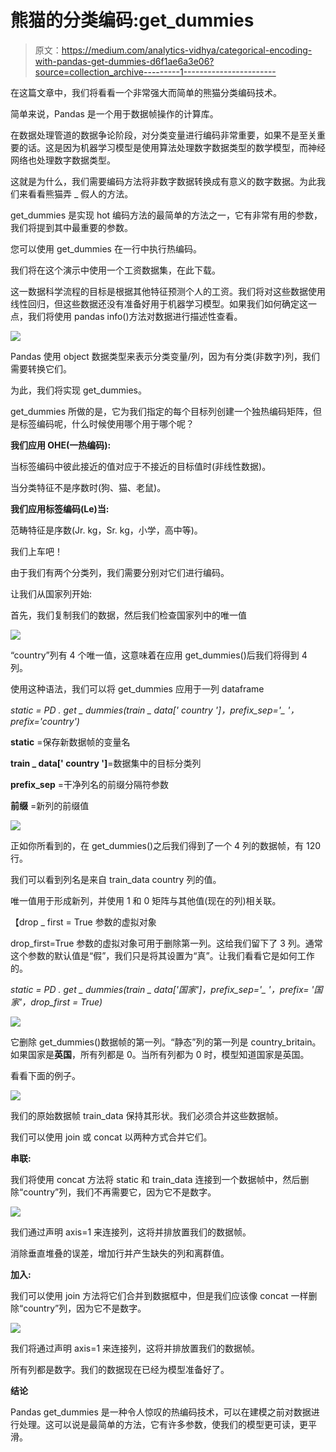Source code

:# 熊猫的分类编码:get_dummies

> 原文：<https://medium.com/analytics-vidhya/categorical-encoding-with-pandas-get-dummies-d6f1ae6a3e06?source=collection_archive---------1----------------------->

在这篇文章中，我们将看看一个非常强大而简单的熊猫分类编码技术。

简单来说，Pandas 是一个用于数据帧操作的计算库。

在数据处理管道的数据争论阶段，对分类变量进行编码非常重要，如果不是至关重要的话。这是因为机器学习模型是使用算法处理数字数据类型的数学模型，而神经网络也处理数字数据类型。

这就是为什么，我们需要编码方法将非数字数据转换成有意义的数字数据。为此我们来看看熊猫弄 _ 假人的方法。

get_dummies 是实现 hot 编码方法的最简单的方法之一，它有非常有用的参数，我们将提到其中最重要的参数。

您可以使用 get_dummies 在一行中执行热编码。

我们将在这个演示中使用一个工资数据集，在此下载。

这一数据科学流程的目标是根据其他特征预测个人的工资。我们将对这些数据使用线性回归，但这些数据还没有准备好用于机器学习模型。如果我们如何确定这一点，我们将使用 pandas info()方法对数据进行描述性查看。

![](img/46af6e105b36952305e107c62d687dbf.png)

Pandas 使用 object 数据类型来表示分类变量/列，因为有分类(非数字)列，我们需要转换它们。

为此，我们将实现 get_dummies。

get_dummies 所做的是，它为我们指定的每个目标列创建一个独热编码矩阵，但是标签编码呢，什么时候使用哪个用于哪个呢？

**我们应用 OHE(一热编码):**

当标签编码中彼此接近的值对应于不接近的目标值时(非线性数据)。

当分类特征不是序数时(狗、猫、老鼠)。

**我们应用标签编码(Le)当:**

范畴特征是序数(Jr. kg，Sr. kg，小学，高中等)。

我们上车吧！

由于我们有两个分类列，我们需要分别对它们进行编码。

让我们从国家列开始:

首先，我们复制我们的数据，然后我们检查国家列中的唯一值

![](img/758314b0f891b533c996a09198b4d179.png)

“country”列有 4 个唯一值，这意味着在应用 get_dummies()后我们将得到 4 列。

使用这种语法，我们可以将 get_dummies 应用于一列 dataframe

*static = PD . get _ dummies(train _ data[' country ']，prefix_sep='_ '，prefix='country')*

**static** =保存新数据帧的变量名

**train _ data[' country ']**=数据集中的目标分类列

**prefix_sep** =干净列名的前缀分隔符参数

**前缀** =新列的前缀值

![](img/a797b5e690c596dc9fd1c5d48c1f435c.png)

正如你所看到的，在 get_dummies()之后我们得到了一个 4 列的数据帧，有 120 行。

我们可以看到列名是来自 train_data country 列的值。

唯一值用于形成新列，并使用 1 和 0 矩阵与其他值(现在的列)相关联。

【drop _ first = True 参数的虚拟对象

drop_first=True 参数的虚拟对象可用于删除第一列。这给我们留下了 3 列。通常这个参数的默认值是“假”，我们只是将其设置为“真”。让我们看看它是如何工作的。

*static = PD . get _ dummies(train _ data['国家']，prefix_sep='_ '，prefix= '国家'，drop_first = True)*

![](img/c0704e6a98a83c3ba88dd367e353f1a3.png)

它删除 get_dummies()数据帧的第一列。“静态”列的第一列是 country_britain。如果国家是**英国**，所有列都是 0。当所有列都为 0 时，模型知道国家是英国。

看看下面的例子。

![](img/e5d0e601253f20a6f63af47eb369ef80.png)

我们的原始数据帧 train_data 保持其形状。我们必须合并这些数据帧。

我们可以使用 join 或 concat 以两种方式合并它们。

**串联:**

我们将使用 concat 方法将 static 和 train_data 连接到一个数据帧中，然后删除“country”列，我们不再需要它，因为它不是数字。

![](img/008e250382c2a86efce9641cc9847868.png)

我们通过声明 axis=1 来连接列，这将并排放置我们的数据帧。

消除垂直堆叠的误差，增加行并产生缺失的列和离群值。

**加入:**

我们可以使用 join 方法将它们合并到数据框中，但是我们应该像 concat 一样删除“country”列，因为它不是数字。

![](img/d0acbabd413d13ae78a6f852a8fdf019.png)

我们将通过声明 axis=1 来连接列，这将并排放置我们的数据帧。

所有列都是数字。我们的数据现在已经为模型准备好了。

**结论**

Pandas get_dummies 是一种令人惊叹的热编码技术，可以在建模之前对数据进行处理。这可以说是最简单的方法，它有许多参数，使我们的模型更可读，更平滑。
-- -- --
| ACTIVITY |
Give all the entries again exactly, dropping each picture.

| PROBLEM SOLUTION |
Source code

:# 熊猫的分类编码:get_dummies

> 原文：<https://medium.com/analytics-vidhya/categorical-encoding-with-pandas-get-dummies-d6f1ae6a3e06?source=collection_archive---------1----------------------->

在这篇文章中，我们将看看一个非常强大而简单的熊猫分类编码技术。

简单来说，Pandas 是一个用于数据帧操作的计算库。

在数据处理管道的数据争论阶段，对分类变量进行编码非常重要，如果不是至关重要的话。这是因为机器学习模型是使用算法处理数字数据类型的数学模型，而神经网络也处理数字数据类型。

这就是为什么，我们需要编码方法将非数字数据转换成有意义的数字数据。为此我们来看看熊猫弄 _ 假人的方法。

get_dummies 是实现 hot 编码方法的最简单的方法之一，它有非常有用的参数，我们将提到其中最重要的参数。

您可以使用 get_dummies 在一行中执行热编码。

我们将在这个演示中使用一个工资数据集，在此下载。

这一数据科学流程的目标是根据其他特征预测个人的工资。我们将对这些数据使用线性回归，但这些数据还没有准备好用于机器学习模型。如果我们如何确定这一点，我们将使用 pandas info()方法对数据进行描述性查看。

![](img/46af6e105b36952305e107c62d687dbf.png)

Pandas 使用 object 数据类型来表示分类变量/列，因为有分类(非数字)列，我们需要转换它们。

为此，我们将实现 get_dummies。

get_dummies 所做的是，它为我们指定的每个目标列创建一个独热编码矩阵，但是标签编码呢，什么时候使用哪个用于哪个呢？

**我们应用 OHE(一热编码):**

当标签编码中彼此接近的值对应于不接近的目标值时(非线性数据)。

当分类特征不是序数时(狗、猫、老鼠)。

**我们应用标签编码(Le)当:**

范畴特征是序数(Jr. kg，Sr. kg，小学，高中等)。

我们上车吧！

由于我们有两个分类列，我们需要分别对它们进行编码。

让我们从国家列开始:

首先，我们复制我们的数据，然后我们检查国家列中的唯一值

![](img/758314b0f891b533c996a09198b4d179.png)

“country”列有 4 个唯一值，这意味着在应用 get_dummies()后我们将得到 4 列。

使用这种语法，我们可以将 get_dummies 应用于一列 dataframe

*static = PD . get _ dummies(train _ data[' country ']，prefix_sep='_ '，prefix='country')*

**static** =保存新数据帧的变量名

**train _ data[' country ']**=数据集中的目标分类列

**prefix_sep** =干净列名的前缀分隔符参数

**前缀** =新列的前缀值

![](img/a797b5e690c596dc9fd1c5d48c1f435c.png)

正如你所看到的，在 get_dummies()之后我们得到了一个 4 列的数据帧，有 120 行。

我们可以看到列名是来自 train_data country 列的值。

唯一值用于形成新列，并使用 1 和 0 矩阵与其他值(现在的列)相关联。

【drop _ first = True 参数的虚拟对象

drop_first=True 参数的虚拟对象可用于删除第一列。这给我们留下了 3 列。通常这个参数的默认值是“假”，我们只是将其设置为“真”。让我们看看它是如何工作的。

*static = PD . get _ dummies(train _ data['国家']，prefix_sep='_ '，prefix= '国家'，drop_first = True)*

![](img/c0704e6a98a83c3ba88dd367e353f1a3.png)

它删除 get_dummies()数据帧的第一列。“静态”列的第一列是 country_britain。如果国家是**英国**，所有列都是 0。当所有列都为 0 时，模型知道国家是英国。

看看下面的例子。

![](img/e5d0e601253f20a6f63af47eb369ef80.png)

我们的原始数据帧 train_data 保持其形状。我们必须合并这些数据帧。

我们可以使用 join 或 concat 以两种方式合并它们。

**串联:**

我们将使用 concat 方法将 static 和 train_data 连接到一个数据帧中，然后删除“country”列，我们不再需要它，因为它不是数字。

![](img/008e250382c2a86efce9641cc9847868.png)

我们通过声明 axis=1 来连接列，这将并排放置我们的数据帧。

消除垂直堆叠的误差，增加行并产生缺失的列和离群值。

**加入:**

我们可以使用 join 方法将它们合并到数据框中，但是我们应该像 concat 一样删除“country”列，因为它不是数字。

![](img/d0acbabd413d13ae78a6f852a8fdf019.png)

我们将通过声明 axis=1 来连接列，这将并排放置我们的数据帧。

所有列都是数字。我们的数据现在已经为模型准备好了。

**结论**

Pandas get_dummies 是一种令人惊叹的热编码技术，可以在建模之前对数据进行处理。这可以说是最简单的方法，它有许多参数，使我们的模型更可读，更平滑。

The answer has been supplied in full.